Curtis Northcutt, CEO and co-founder of Cleanlab, presented the tools his company developed for cleansing data sets prior to model training at the 2022 Future of Data-Centric AI conference. Below follows a transcript of his presentation, lightly edited for readability. 

So let’s just jump in. The talk should be pretty fun. First I’ll chat a bit about millions of label errors and the 10 most common machine learning benchmark data sets. And that should be a surprise if folks haven’t seen the work. 

We’ve been benchmarking the field of machine learning on test sets. It turns out that those test sets, the ones that the entire field has benchmarked on, actually have millions of errors in them. This is shocking, and it means that some of the rankings of benchmark models are actually off, and we’ll go more into that.

We had some work in NeurIPS, which you can check out. This is built on a theory that we developed at MIT called Confident Learning, which is a subfield of machine learning for learning with noisy labels, finding errors in data, and estimating uncertainty in data. We’ll chat a bit about that.

And then we’ll chat about why this is important. Why do we wanna have AI for data correction? I think everyone has seen by now in the talks that data-centric AI is useful. You’re in a Future of Data-Centric AI conference, you’re probably on board. But we’ll focus specifically on data correction, and then I’ll chat a bit about what we’re open-sourcing and what we’re giving away and hoping that people will use more and more.

We have an open-source package called Cleanlab that’s growing pretty quickly. Our goal is to make this a foundational general standard tool for data-centric AI everywhere. We’re just adding a lot to it. You can check it out. And finally, I’ll share something called Cleanlab Studio, which allows you to do all this stuff with no code, automatically.

Let’s just jump right in. This is an image I took when I was working at FAIR (Facebook AI Research) in New York, in Yann LeCun’s group. Jeff Hinton was visiting, and I’m sharing this because a lot of people know these two folks in the screenshot. Jeff Hinton was giving a talk on capsule networks, and at the end of the talk he wanted to share his big result—which was that he found a label error in MNIST.

At this time, that was a big deal. His culminating result—and he is like one of the biggest minds in the field—was that there is one label error in MNIST. I share this because it shows where things were in 2016; it was exciting to find one label error. And today we’re finding millions and we’re doing it automatically at scale. 

The big idea here is that it shows where the progress is over time and that some of the biggest minds in our field are focused on this problem. This image is an example of an MNIST image that was actually labeled “3” in Yann’s dataset. They’re old friends, so he’s like giving him a hard time. 

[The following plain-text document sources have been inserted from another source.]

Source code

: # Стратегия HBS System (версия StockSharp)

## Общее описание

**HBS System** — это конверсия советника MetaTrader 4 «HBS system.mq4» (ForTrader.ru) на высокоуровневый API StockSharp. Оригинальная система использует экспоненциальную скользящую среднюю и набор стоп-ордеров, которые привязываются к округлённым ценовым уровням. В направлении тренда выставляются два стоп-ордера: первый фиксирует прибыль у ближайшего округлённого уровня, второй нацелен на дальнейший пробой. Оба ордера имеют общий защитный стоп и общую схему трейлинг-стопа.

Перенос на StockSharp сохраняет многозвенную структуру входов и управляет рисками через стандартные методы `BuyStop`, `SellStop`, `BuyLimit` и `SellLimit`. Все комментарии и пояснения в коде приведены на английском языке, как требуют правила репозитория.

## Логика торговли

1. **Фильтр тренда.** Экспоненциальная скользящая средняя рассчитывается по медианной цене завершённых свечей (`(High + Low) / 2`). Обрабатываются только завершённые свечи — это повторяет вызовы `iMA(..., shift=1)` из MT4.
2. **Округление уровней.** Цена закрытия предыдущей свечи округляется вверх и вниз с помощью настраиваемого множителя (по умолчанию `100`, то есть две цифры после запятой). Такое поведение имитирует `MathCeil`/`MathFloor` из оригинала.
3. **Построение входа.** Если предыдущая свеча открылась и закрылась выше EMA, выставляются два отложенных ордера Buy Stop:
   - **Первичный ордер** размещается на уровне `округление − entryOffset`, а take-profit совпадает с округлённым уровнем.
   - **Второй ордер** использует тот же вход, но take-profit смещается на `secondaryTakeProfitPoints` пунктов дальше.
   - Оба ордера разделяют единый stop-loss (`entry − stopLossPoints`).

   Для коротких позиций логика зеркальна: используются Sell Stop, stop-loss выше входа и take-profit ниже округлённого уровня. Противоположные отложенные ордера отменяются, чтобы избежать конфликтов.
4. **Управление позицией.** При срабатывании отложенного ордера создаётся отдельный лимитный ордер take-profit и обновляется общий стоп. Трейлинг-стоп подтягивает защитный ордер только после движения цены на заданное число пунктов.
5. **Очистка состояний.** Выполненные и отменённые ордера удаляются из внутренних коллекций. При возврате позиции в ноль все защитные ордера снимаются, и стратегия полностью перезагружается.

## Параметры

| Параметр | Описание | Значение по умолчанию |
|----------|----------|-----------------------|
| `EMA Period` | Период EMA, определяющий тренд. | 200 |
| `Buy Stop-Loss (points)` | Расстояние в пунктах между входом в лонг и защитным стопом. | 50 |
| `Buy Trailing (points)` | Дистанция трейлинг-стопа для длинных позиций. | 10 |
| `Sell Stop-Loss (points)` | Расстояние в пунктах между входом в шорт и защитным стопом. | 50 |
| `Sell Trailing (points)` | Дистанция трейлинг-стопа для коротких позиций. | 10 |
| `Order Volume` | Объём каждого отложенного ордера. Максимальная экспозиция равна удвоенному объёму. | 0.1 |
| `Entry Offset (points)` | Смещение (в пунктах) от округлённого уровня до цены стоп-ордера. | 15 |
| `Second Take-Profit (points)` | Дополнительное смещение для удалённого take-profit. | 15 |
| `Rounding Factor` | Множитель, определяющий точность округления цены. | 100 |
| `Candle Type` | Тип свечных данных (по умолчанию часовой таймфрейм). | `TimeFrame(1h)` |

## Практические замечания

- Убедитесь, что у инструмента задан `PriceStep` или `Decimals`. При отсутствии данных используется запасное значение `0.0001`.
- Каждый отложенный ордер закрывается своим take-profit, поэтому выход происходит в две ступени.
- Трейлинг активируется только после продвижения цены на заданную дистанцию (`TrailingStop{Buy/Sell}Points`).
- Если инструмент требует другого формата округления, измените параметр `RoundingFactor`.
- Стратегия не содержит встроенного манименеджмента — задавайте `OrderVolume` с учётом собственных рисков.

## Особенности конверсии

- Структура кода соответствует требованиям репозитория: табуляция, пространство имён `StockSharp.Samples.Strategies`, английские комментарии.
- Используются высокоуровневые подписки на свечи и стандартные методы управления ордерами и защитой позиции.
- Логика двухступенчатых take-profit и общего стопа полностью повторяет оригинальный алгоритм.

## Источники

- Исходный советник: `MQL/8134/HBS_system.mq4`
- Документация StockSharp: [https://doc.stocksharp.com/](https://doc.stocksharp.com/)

At the time, back in 2016, the MNIST dataset had been cited 30,000 times. And so I was like, hang on a minute. If the field has been citing this 30,000 times as being error-free, what if it actually has errors? What is the implication for the field of machine learning as a whole and what can we do about that? 

In the beginning, we looked at the binary classification problem of how do you find label errors in data and how do you learn? How do you train machine learning algorithms generally for any data set? And for any model for binary classification? Then we generalized that for the entire field of supervised learning. Then we open-sourced this and asked the question: “what if we just took MNIST and we just ran it through the Cleanlab open source?”

What would we get? I’ll show you, everyone can check this out. It’s free. It’s at labelerrors.com.

There’s ImageNet, we have all 10 of the most commonly cited benchmark data sets. You can see, for example, this top left image is a baboon, but it’s called siaming. Next to it, is a meerkat, but like it’s labeled a red panda. We can look at ones that are really easy to see. ImageNet is well known to be a tricky and messed up data set, but let’s look at Google QuickDraw. 

These are a bunch of drawings and the one at the top left is labeled t-shirt. It’s clearly an apple. Another is labeled scorpion. It’s clearly a sun. And there are millions of these. You can just scroll through them. It’s pretty fun. You can check out any type of dataset. Cleanlab is a general tool for any modality.

For example, these are text data sets where it says “They’re very talented. But unfortunately, it’s an irrational plot and it’s a bad movie.” The label that was given was positive. You can see we correct that to negative. 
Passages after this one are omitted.